We continued to phone them in the morning of the event to make them remember to come by and they confirmed. Then again, we phoned them on arriving to the site to explain them the road and they would still say that they were on the road coming to the event0! But as the event went through, out of 15, only two journalists made the effort to come. I really cannot understand them. What’s the use of confirming their presence and do not come later? I think that this is the only thing that went wrong. I was really disappointed but what to do? It was one risk to take.

After the event, we had so much things to do such as calling back journalists again for the photo people and reading loads of newspaper to see if there was a maximum media coverage. And I can tell you there was - though journalists did not attend the event!

Moreover, I think as a PR student and as most of us said in our first blog posts, we were scared to make phone calls and working as PR agents in the real world, I think that by now, we are used to the daily quota of work. Besides, I think that though we have been going on through a lot lately with work pressure and on-going courses - meaning on-going assignments too! -, I think that we have been taking our roles very seriously and with countless patience. This perseverance and patience have made me see things differently in the workplace. It has helped me to broaden my knowledge and made me acquire hands-on experience especially during the event. As the famous quote says it all:
“All great work requires daily practice and endless patience!”

Enjoy being a PR Intern.

Stay tuned for my next blog post,
Keshya S. Rassen.



1 comment:

AlyssaRobertson said...

Sounds like you had your hands full with all the event planning.

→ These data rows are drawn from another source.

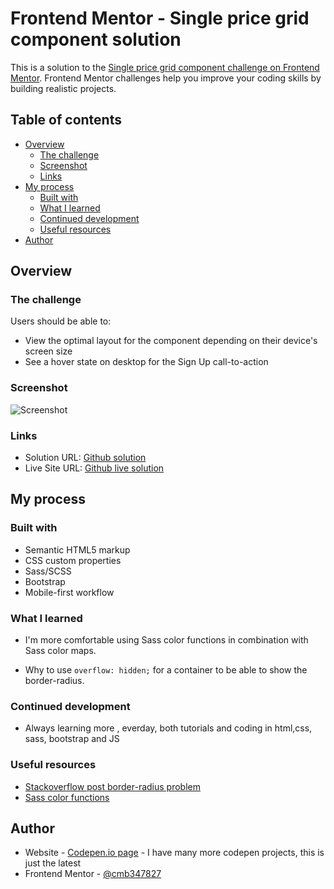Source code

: # Frontend Mentor - Single price grid component solution

This is a solution to the [Single price grid component challenge on Frontend Mentor](https://www.frontendmentor.io/challenges/single-price-grid-component-5ce41129d0ff452fec5abbbc). Frontend Mentor challenges help you improve your coding skills by building realistic projects. 

## Table of contents

- [Overview](#overview)
  - [The challenge](#the-challenge)
  - [Screenshot](#screenshot)
  - [Links](#links)
- [My process](#my-process)
  - [Built with](#built-with)
  - [What I learned](#what-i-learned)
  - [Continued development](#continued-development)
  - [Useful resources](#useful-resources)
- [Author](#author)




## Overview

### The challenge

Users should be able to:

- View the optimal layout for the component depending on their device's screen size
- See a hover state on desktop for the Sign Up call-to-action

### Screenshot

![Screenshot](https://i.postimg.cc/3w2Gy15L/screenshot.png)


### Links

- Solution URL: [Github solution](https://github.com/cmb347827/single-price-grid-component-master.github.io)
- Live Site URL: [Github live solution](https://cmb347827.github.io/single-price-grid-component-master.github.io/)

## My process

### Built with

- Semantic HTML5 markup
- CSS custom properties
- Sass/SCSS
- Bootstrap
- Mobile-first workflow


### What I learned

- I'm more comfortable using Sass color functions in combination with Sass color maps.

- Why to use `overflow: hidden;` for a container to be able to show the border-radius.

### Continued development

- Always learning more , everday, both tutorials and coding in html,css, sass, bootstrap and JS


### Useful resources

- [Stackoverflow post border-radius problem](https://stackoverflow.com/questions/10995294/border-radius-not-working) 
- [Sass color functions](https://www.tutorialsteacher.com/sass/sass-color-functions) 



## Author

- Website - [Codepen.io page](https://codepen.io/cynthiab72/pen/oNybYON) - I have many more codepen projects, this is just the latest
- Frontend Mentor - [@cmb347827](https://www.frontendmentor.io/profile/cmb347827)




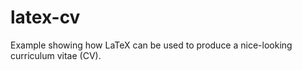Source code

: latex-cv
========

Example showing how LaTeX can be used to produce a nice-looking curriculum vitae (CV).

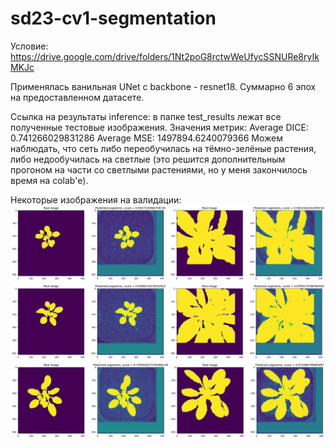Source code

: # sd23-cv1-segmentation
Условие: https://drive.google.com/drive/folders/1Nt2poG8rctwWeUfycSSNURe8ryIkMKJc

Применялась ванильная UNet с backbone - resnet18. Суммарно 6 эпох на предоставленном датасете.

Ссылка на результаты inference: в папке test_results лежат все полученные тестовые изображения.
Значения метрик:
Average DICE: 0.741266029831286
Average MSE: 1497894.6240079366
Можем наблюдать, что сеть либо переобучилась на тёмно-зелёные растения, либо недообучилась на светлые (это решится дополнительным прогоном на части со светлыми растениями, но у меня закончилось время на colab'е).

Некоторые изображения на валидации:
![img.png](img.png)
![img_1.png](img_1.png)
![img_2.png](img_2.png)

During my internship I also had to do a number of event planning activities. When you are studying at Uni, you get told about all the effort and time that goes in to putting an event together and all the stress that comes along with it, but i never imagined the extent of that!

You know about all the work that goes in to the planning but what you don't realise is how much work goes in to each individual task. As you said, you have to call journalists a bunch of times just for the hope they will show up! It is insane the lengths we go to for attention.